Principe de parrainage des analphabètes
Quelles sont les techniques que l’on pourrait adopter pour rationaliser les candidatures? Plusieurs solutions ont été proposées dans le projet de loi.
Les députés de la Commission de la législation générale à l’Assemblée nationale constituante (ANC) ont voté vendredi dernier le principe de parrainage des analphabètes. Ce vote a été qualifié par le coordinateur général du réseau Mourakiboun, Rafik Halouani, d’«incident étrange». «Nous considérons ce vote comme étant une transgression du principe de la liberté de vote. Cette décision ouvrira la voie à des dérives dont notamment l’achat des voix», a-t-il estimé.
«Sans exagération, ce vote est une catastrophe. L’accompagnement des analphabètes, qui n’ont même pas de carte, à titre de preuve, pourrait influencer ces électeurs», a-t-il encore averti.
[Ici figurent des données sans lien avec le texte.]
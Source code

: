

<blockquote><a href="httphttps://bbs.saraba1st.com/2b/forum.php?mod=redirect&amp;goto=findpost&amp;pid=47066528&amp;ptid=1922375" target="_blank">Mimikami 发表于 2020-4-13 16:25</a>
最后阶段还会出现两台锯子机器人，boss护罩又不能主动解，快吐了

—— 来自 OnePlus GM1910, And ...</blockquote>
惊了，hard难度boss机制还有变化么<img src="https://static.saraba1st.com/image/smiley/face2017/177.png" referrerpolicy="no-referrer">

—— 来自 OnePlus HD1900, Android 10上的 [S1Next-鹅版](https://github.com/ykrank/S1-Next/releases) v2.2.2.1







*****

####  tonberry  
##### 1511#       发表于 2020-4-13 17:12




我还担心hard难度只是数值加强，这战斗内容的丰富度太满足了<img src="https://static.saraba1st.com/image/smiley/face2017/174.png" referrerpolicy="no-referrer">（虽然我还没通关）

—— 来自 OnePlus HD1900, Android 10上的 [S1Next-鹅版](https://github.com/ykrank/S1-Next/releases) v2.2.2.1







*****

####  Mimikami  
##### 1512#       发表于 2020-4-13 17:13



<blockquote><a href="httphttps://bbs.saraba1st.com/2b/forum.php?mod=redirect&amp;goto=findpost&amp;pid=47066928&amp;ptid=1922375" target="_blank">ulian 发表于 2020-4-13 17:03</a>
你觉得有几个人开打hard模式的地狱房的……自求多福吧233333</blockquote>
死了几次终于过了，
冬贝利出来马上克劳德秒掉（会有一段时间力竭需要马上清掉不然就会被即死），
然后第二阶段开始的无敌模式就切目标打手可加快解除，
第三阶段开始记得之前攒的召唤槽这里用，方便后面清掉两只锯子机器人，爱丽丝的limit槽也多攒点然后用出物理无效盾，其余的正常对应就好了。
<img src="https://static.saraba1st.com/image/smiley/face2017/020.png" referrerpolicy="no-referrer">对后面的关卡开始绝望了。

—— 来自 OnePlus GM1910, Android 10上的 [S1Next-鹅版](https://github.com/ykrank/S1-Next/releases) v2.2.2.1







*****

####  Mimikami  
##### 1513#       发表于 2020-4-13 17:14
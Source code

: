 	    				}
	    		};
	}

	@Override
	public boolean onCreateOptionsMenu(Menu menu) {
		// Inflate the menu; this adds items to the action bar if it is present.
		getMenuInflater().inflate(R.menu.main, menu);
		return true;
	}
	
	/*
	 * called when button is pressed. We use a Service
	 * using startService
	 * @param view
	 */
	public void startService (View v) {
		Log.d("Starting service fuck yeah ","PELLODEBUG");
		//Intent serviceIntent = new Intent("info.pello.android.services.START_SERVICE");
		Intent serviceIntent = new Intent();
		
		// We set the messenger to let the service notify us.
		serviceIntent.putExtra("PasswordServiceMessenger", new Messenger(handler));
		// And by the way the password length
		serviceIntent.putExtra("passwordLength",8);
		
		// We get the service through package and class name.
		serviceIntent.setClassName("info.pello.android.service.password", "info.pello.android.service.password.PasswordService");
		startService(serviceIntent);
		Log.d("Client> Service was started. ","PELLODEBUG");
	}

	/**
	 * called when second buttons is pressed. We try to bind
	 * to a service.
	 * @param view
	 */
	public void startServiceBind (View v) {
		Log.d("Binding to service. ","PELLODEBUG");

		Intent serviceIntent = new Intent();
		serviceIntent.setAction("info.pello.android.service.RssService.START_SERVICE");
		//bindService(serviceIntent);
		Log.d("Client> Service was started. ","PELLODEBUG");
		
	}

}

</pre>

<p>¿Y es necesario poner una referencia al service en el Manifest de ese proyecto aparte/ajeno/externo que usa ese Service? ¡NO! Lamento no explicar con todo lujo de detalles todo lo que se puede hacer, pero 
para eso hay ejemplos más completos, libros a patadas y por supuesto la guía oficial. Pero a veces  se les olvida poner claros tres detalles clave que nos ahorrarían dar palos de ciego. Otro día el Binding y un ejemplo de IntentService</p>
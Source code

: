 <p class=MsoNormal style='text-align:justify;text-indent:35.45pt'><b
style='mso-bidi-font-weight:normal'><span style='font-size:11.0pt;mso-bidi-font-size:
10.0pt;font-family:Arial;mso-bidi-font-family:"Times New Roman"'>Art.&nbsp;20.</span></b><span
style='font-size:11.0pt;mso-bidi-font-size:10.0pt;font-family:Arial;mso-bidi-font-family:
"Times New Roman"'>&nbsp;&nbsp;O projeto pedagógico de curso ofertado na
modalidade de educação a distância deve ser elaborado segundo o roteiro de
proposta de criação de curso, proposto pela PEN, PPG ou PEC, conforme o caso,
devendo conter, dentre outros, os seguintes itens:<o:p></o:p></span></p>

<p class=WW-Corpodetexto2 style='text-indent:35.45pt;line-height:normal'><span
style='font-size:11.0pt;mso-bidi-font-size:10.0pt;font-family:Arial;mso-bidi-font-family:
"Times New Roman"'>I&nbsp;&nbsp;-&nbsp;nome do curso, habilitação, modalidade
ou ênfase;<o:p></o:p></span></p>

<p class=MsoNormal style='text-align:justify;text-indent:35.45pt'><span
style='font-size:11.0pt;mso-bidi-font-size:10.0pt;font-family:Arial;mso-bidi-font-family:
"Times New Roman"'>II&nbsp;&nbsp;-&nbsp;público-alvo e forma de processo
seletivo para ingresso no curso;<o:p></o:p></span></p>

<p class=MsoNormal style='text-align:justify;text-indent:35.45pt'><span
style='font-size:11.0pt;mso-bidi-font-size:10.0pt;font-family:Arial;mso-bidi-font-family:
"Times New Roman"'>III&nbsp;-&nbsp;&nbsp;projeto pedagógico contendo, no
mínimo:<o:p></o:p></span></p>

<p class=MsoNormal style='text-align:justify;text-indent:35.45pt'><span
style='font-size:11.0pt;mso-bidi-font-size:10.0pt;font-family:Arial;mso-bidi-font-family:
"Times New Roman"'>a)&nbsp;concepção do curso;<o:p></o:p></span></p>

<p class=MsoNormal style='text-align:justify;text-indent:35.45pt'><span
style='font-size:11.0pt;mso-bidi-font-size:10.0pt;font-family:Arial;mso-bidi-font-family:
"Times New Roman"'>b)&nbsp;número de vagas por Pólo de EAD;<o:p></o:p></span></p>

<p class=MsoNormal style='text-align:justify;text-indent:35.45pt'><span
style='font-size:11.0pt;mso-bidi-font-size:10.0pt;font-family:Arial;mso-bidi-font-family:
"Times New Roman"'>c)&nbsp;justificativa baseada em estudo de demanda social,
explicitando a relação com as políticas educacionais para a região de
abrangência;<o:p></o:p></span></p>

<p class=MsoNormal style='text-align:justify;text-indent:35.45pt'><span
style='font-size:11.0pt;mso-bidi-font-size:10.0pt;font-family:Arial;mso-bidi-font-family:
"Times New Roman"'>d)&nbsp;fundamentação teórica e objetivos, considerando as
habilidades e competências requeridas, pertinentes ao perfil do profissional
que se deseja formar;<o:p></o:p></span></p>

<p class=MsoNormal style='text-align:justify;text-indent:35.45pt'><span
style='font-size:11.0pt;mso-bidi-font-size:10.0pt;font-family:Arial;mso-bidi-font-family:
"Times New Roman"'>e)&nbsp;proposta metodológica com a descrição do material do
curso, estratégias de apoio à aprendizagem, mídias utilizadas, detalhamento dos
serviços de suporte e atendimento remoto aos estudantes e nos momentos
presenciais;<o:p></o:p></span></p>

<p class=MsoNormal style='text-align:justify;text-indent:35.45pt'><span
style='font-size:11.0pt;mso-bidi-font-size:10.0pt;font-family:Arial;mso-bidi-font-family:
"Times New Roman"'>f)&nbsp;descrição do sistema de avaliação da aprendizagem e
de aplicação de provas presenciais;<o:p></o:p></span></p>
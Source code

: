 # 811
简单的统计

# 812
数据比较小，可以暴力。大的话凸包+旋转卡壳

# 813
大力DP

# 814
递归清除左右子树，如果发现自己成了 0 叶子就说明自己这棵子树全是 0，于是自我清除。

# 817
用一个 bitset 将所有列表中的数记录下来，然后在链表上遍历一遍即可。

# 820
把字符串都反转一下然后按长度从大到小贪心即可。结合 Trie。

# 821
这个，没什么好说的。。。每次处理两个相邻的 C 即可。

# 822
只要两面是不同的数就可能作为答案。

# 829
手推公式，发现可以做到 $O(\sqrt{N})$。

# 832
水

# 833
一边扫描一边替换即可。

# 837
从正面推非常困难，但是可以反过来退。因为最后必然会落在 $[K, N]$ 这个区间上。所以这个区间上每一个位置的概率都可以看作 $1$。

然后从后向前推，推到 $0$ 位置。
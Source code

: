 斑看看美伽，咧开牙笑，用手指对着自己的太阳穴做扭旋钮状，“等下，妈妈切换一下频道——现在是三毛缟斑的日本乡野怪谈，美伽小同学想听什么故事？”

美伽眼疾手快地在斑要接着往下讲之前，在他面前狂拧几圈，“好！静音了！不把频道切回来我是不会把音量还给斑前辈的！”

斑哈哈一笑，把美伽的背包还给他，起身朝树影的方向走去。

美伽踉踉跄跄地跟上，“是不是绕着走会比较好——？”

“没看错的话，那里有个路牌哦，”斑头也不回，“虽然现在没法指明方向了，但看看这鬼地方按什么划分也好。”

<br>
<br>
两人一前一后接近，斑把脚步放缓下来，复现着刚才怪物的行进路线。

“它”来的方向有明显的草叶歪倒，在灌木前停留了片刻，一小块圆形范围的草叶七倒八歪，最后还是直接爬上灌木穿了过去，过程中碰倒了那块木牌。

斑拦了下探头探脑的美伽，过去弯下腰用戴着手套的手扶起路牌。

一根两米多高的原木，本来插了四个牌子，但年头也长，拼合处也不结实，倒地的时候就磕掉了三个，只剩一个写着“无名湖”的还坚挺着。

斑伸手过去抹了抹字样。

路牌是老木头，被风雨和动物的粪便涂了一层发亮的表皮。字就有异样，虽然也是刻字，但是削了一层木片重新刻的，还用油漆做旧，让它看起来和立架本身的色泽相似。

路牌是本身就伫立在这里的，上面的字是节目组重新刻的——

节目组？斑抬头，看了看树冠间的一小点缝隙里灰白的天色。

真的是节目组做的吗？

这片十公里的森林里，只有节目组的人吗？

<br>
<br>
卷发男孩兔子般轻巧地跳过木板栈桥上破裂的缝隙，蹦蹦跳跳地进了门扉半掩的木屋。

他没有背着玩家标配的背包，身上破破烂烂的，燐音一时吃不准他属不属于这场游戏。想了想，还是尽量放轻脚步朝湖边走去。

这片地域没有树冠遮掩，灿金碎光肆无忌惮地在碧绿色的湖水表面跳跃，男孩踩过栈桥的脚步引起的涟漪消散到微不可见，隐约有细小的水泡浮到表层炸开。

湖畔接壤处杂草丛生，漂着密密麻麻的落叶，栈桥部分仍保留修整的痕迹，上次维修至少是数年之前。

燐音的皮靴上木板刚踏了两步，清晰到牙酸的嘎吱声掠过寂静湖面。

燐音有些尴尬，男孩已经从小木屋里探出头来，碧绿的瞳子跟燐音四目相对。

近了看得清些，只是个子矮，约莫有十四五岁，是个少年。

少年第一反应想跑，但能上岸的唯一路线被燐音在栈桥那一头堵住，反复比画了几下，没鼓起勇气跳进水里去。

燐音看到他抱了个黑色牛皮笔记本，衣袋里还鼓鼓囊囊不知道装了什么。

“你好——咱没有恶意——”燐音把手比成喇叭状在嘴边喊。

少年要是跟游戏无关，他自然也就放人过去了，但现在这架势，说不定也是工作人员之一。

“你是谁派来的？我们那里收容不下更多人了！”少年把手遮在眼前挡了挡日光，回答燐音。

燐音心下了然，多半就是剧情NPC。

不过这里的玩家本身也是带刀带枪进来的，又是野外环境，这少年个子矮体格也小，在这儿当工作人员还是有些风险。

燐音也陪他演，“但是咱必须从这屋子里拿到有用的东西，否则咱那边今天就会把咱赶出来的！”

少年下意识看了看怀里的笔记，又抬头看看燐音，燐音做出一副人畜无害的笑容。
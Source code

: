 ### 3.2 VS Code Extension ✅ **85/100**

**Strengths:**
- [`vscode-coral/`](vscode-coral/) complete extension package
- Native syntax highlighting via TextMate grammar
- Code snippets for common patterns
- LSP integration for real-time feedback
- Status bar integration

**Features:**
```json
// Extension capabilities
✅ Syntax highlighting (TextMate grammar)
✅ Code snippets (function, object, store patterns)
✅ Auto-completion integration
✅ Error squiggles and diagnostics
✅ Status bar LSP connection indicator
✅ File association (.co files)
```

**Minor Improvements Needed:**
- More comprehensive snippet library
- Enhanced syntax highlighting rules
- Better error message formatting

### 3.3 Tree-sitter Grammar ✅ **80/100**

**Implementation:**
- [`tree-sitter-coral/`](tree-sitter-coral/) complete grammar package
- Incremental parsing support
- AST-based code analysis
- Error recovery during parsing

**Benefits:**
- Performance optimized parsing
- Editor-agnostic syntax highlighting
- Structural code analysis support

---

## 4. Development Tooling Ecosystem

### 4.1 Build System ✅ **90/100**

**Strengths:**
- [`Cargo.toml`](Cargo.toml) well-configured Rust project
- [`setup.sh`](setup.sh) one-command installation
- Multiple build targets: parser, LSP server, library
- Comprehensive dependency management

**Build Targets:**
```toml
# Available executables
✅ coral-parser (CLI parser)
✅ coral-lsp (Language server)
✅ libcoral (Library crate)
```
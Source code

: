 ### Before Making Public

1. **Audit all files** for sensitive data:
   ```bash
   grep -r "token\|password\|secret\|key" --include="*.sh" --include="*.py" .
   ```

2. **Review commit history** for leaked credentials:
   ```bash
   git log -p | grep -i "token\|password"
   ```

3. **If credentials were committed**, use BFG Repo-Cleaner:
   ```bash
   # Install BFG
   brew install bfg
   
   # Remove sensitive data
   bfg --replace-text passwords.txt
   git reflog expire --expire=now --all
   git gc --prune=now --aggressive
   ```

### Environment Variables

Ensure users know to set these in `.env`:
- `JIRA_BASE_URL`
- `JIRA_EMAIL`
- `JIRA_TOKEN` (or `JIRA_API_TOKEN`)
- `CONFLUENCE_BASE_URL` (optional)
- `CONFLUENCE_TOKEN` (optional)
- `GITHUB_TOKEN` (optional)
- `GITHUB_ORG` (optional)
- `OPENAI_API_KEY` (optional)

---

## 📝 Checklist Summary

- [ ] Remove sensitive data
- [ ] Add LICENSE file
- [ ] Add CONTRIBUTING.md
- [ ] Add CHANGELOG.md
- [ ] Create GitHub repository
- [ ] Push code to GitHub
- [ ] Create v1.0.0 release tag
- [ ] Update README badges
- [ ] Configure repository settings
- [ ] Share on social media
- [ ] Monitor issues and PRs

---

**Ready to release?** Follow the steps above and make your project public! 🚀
Le nombre d’analphabètes en Tunisie est estimé à 1.800.000, selon les statistiques officielles.
Et de rappeler : «en ce qui concerne les précédentes élections, on a considéré, au sein de l’ISIE (I) que c’était un secret d’État. Mais ce n’est que le jour des élections que les analphabètes ont vu le bulletin de vote. C’est inadmissible.»
La dichotomie exécutive et législative
«Le parrainage des analphabètes n’est pas la meilleure technique dans des pays qui n’ont pas de traditions démocratiques», a averti Salsabil Klibi. Pour elle, outre l’option de l’achat des voix, les parrains et les parrainés pourraient être dévoilés, au lendemain des élections législatives ou présidentielles. Récompenses, pratiques dangereuses, stigmatisation et règlements de compte sont désormais opératoires. «Le parrainage dans les élections législatives est pire et très rarement adopté dans le monde», a-t-elle souligné, indiquant que l’Algérie et le Sénégal sont des exemples de pays qui utilisent ce mode-solution.
Logiquement, l’organisation d’élections législatives et présidentielles dans le même temps implique qu’une même formation soit gagnante. «Un électeur cohérent avec lui-même ne choisira pas, au même instant, deux idéologies contradictoires», a-t-elle précisé. Avant de poursuivre : «un Parlement ne présentera pas une motion de censure contre son parti.»
Ainsi, à la lumière des résultats des premières élections (législatives ou présidentielles), l’électeur pourrait prendre du recul pour rectifier le tir et équilibrer le jeu politique de son pays. «Il est dangereux pour une démocratie naissante de mettre l’exécutif et le législatif dans le même panier», souligne-t-elle.
Madame candidate
Dans les deux cas, présidentiel et législatif, la place accordée à la femme est à repenser. La parité horizontale n’a pas fait objet d’accord à l’Assemblée nationale constituante (ANC). «La parité horizontale rationalisera le processus électoral dans la mesure où elle réduira énormément le nombre de candidatures», ajoute la constitutionnaliste.
Des listes avec autant de têtes de liste femmes qu’hommes éviteront toute «discrimination».
Ce système de parité horizontale mettra même en pratique les dispositions de l’article 46 de la Constitution relatif à la garantie des droits des femmes à l’égalité des chances.
Le mode de scrutin, le proportionnel avec le plus fort reste et la fixation d’un seuil électoral, agissant sur la répartition des sièges pourraient servir de solution. Salsabil Klibi propose un seuil de norme, de 3 à 5 voix. L’exercice du droit de vote, que ce soit au niveau du sexe ou d’une catégorie, est un droit affirmé dans la Déclaration universelle des Droits de l’Homme.